Return exactly those lines of the material below that fall between the line holding "## Key Takeaways" and the line holding "unpredictable in sets", inclusive.

- DATA UNDER STUDY:
# # # #
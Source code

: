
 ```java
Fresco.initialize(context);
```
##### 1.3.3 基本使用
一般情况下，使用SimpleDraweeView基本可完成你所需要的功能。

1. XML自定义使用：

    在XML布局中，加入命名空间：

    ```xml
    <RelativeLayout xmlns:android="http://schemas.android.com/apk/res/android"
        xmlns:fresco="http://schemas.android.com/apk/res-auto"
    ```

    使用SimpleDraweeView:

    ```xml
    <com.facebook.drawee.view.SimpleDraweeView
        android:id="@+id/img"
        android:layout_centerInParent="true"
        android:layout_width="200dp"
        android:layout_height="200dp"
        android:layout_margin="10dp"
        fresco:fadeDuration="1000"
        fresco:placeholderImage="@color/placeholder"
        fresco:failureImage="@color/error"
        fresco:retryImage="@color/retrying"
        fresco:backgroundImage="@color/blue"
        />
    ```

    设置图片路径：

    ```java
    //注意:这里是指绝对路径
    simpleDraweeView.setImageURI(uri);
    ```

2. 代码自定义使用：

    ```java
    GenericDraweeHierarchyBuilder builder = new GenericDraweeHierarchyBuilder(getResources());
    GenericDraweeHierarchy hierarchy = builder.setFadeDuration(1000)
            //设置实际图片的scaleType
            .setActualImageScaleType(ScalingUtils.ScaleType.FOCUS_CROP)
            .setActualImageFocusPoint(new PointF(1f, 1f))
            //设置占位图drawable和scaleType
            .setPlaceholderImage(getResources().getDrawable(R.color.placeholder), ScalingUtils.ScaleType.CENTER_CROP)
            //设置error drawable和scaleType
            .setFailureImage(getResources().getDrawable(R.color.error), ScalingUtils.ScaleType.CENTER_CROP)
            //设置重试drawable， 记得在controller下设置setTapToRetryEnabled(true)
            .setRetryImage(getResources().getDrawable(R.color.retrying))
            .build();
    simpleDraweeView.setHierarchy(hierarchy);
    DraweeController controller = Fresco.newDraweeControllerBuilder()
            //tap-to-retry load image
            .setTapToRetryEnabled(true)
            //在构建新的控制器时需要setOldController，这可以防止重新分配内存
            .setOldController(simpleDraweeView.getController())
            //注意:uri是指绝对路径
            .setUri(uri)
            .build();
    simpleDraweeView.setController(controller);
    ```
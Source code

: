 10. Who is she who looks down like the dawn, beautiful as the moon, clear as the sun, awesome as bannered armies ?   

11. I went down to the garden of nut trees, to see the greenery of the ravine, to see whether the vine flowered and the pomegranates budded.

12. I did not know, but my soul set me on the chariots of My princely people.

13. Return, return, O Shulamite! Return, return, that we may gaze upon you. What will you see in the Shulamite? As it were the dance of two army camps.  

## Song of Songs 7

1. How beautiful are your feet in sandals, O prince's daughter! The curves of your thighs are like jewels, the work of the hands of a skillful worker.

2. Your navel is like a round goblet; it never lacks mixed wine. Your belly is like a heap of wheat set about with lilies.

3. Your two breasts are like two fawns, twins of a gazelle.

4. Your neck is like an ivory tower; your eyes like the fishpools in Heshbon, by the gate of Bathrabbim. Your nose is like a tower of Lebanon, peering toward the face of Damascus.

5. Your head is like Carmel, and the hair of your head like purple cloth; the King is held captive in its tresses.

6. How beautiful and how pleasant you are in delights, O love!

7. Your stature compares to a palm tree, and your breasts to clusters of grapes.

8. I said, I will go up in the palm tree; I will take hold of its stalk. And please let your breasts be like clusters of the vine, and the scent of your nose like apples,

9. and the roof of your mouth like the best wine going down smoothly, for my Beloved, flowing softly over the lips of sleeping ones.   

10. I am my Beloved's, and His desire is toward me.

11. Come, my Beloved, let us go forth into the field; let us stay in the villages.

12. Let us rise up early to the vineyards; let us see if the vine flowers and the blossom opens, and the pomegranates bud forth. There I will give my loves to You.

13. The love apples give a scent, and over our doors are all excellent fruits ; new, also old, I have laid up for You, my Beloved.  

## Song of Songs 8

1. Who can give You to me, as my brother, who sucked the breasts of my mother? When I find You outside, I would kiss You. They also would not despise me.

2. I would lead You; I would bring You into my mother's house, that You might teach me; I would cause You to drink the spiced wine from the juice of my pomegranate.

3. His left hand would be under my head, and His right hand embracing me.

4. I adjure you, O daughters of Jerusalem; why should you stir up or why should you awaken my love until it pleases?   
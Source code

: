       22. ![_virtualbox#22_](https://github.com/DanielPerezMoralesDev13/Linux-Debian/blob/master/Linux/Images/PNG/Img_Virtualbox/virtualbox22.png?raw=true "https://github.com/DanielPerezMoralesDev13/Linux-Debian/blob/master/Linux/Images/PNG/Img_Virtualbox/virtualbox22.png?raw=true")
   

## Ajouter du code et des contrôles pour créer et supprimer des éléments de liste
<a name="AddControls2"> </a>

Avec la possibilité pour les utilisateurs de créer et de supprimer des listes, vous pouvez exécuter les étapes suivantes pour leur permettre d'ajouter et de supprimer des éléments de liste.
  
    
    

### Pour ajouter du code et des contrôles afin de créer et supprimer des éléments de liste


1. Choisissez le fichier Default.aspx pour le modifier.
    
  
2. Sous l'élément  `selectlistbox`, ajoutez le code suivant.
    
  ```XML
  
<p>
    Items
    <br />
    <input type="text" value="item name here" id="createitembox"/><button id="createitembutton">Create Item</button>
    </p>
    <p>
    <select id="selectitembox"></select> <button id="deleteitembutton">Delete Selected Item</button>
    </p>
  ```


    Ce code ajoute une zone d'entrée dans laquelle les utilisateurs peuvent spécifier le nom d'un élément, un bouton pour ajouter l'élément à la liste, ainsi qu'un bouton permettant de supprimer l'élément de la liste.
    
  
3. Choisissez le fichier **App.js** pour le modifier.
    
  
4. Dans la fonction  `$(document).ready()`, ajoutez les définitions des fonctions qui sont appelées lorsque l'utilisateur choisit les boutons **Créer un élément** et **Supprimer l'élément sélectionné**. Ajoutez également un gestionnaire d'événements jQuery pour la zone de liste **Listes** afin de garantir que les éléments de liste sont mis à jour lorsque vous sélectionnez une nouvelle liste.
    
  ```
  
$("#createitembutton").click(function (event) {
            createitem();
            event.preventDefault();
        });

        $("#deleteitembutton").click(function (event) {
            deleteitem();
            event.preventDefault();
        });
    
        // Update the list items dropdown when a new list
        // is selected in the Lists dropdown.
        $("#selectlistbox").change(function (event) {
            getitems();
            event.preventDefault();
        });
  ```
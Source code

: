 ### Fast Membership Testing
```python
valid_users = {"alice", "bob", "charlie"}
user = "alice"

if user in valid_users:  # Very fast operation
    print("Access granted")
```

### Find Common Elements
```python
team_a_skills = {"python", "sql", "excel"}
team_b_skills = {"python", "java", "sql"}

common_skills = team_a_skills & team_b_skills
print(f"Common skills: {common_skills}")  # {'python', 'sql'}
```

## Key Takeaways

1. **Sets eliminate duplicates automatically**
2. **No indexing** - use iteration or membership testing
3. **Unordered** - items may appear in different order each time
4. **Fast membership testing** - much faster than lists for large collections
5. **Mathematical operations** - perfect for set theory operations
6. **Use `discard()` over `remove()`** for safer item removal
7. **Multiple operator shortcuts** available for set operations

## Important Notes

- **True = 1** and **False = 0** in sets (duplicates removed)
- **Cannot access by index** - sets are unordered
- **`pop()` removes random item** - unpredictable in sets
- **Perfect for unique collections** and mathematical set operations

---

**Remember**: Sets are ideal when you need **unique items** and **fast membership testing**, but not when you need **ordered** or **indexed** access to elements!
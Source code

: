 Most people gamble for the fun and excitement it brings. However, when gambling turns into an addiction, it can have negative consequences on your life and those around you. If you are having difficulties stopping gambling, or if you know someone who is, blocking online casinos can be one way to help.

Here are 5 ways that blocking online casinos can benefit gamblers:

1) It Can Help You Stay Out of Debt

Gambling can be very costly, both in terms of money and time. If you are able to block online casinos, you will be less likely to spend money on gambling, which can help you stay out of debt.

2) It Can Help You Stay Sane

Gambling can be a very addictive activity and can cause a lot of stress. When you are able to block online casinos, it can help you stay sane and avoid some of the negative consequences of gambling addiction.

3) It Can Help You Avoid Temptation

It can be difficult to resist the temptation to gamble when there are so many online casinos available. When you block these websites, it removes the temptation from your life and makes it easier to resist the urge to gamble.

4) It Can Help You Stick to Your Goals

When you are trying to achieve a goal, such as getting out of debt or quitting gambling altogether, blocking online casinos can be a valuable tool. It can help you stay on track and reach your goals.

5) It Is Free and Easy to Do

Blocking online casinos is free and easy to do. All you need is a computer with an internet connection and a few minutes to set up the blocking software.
# # # #
- RESULT OF THE EXERCISE:
## Key Takeaways

1. **Sets eliminate duplicates automatically**
2. **No indexing** - use iteration or membership testing
3. **Unordered** - items may appear in different order each time
4. **Fast membership testing** - much faster than lists for large collections
5. **Mathematical operations** - perfect for set theory operations
6. **Use `discard()` over `remove()`** for safer item removal
7. **Multiple operator shortcuts** available for set operations

## Important Notes

- **True = 1** and **False = 0** in sets (duplicates removed)
- **Cannot access by index** - sets are unordered
- **`pop()` removes random item** - unpredictable in sets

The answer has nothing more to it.